**DATA:**

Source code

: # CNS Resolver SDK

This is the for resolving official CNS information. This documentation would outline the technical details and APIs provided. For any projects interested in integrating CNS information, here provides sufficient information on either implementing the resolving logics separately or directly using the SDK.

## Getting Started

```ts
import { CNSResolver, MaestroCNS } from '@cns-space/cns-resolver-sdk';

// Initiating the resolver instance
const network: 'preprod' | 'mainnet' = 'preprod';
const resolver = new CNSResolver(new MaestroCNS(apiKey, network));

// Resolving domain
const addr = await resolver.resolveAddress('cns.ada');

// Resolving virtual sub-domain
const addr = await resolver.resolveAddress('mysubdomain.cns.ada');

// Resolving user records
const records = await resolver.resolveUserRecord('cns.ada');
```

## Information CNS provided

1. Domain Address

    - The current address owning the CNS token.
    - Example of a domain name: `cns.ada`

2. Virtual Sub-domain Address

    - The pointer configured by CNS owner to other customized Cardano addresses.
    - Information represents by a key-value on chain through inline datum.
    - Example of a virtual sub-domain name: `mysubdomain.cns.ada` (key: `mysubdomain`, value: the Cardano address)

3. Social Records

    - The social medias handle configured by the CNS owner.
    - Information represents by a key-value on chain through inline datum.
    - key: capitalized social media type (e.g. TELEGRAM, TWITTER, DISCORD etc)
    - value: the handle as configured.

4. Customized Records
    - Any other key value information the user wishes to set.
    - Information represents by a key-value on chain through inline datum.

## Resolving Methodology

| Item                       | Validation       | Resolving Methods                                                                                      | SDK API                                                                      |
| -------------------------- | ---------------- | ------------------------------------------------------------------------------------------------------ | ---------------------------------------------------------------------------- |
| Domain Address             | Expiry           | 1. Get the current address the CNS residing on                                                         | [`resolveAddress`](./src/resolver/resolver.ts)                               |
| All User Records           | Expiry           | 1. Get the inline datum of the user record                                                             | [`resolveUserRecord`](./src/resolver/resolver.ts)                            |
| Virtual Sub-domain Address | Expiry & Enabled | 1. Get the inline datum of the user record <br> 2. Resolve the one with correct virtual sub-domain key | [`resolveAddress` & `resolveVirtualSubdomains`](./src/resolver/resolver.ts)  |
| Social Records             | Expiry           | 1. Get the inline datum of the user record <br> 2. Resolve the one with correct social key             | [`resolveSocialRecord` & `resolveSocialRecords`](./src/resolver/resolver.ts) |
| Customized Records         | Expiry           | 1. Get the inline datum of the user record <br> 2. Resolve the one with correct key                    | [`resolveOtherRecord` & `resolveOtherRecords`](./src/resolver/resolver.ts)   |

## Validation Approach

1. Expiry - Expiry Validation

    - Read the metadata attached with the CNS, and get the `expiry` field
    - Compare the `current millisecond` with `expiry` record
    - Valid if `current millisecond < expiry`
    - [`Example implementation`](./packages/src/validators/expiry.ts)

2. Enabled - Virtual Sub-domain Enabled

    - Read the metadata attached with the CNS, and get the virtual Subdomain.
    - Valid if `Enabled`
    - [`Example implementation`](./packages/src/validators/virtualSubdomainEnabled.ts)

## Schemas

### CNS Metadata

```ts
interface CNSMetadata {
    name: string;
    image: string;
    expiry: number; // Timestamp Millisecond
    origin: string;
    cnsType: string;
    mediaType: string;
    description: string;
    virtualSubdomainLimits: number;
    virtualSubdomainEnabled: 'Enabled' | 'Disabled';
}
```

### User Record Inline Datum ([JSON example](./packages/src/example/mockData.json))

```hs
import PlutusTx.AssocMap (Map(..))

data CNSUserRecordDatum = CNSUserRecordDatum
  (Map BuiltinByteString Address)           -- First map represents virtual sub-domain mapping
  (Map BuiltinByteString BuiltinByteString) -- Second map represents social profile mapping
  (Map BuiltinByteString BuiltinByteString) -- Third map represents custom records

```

**EXERCISE PROMPT:** If a line in the listing contains "validators", it counts. Say how many lines count, with no other words.

**WRITTEN REPLY:** 2